RT–PCR analysis for GDNF , NGF and VEGF (A, B and C, respectively). ATB-346 treatment significantly increased both GDNF and NGF mRNA expression compared to TBI (A and B, respectively). ATB-346 determined an important increase in VEGF mRNA expression (C). β-actin was used as an internal control. mRNA was extracted and reverse-transcribed as described in the Methods section. Similar results were obtained in four additional separate experiments. No bands were observed in the absence of cDNA. Western blot analysis showed that eNOS expression in TBI mice was increased compared with sham mice (D), while ATB-346 upregulated its expression (D). A representative blot of homogenates obtained from five animals per group is shown, and densitometry analysis of all animals is reported (A1 to D1). A P value of less than 0.05 was considered significant. *P < 0.05, **P <0.01, ***P <0.001 versus sham, #P <0.05 versus TBI.

Effect of ATB-346 on vascular components after traumatic brain injury

To investigate whether ATB-346 could promote normalization of the impaired neurovascular unit, we observed VEGF level and eNOS expression. RT-PCR showed a significant increase in VEGF (308 bp) mRNA expression, and ATB-346 significantly increased its level (Figure 6C, see densitometry analysis C1).
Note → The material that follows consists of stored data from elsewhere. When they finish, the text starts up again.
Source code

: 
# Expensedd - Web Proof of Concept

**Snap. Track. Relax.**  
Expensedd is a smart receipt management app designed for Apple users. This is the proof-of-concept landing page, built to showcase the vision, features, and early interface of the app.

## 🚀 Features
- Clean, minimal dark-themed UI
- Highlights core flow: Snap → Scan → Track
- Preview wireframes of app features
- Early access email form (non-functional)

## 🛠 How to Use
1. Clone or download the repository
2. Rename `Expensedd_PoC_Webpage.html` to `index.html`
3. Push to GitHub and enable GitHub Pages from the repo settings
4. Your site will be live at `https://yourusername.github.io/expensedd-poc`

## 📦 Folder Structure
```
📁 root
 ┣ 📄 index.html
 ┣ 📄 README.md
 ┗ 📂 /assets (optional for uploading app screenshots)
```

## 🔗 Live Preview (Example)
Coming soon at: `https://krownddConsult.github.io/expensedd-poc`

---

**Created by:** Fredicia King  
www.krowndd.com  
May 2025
Moreover, by Western blot analysis we observed a significantly increase in eNOS expression in the TBI group, and ATB-346 upregulated its expression (Figure 6D, see densitometry analysis D1).

Infarct outcome in ATB-346-treated mice after traumatic brain injury

A histological examination of brain sections at the level of the perilesional area, stained 24 hours after injury, revealed significant damage in the TBI and TBI + TBZ groups, such as prominent and thickened blood vessels, ischemic changes and gliosis in the brain parenchyma (Figure 7B and C respectively, see densitometry analysis F) compared to sham mice (Figure 7A, see densitometry analysis F). Naproxen treatment attenuated the development of inflammation at 24 hours after TBI; ATB-346 significantly reduced the degree of brain injury (Figure 7D and E respectively, see densitometry analysis F).
Figure 7

Histological examination of brain sections after 24 hours. Brain sections from TBI mice and TBZ-treated mice (B and C respectively, see densitometry analysis F) demonstrated brain tissue injury and inflammatory cell infiltration. Naproxen treatment did not attenuate completely the development of acute brain injury at one and six hours after TBI (D, see densitometry analysis F). On the contrary, ATB-346 treatment reduced the degree of brain injury and the inflammatory cells infiltration (E, see densitometry analysis F). Figure is representative of at least three experiments performed on different experimental days. ###P <0.001 versus TBI.

Brain edema indicates pathology associated with endothelial cell activation and endothelial dysfunction. To evaluate the effect of ATB-346 on brain edema and infarctions in the TBI and TBZ group, we performed TTC staining (Figure 8A). At 24 hours after TBI, ATB-346-treated mice had a significantly smaller infarct area (Figure 8B) and volume (Figure 8C).
Figure 8

Effect of ATB-346 on brain edema, infarction and locomotor activity. Representative TTC stained brain section (four out of the six consecutive sections from cranial to caudate region) corresponding to largest infraction from each group (A). Brain sections (2 mm thick) were stained with TTC at 24 hours after TBI and show significant difference after ATB-346 treatment in terms of area (B) and volume (C) of infarctions. The figures are representative of at least three experiments performed on different experimental days. TBI determined a range of impairments in locomotor tasks, as showed by the EBST (D) and the rotarod test (E), after seven days. Both groups of animals that received naproxen or ATB-346 were significantly less impaired in EBST and rotarod tests compared with the TBI group. ATB-346-treated mice displayed significant improvement in their behavioral performance as revealed by decreased biased swing activity in the EBST (D) and increased time on the rotating rod in the rotarod test (E). Each data are expressed as mean ± SEM from N = four male CD mice for each group. A P value of less than 0.05 was considered significant. ***P <0.001 versus sham, ###P <0.001 versus TBI.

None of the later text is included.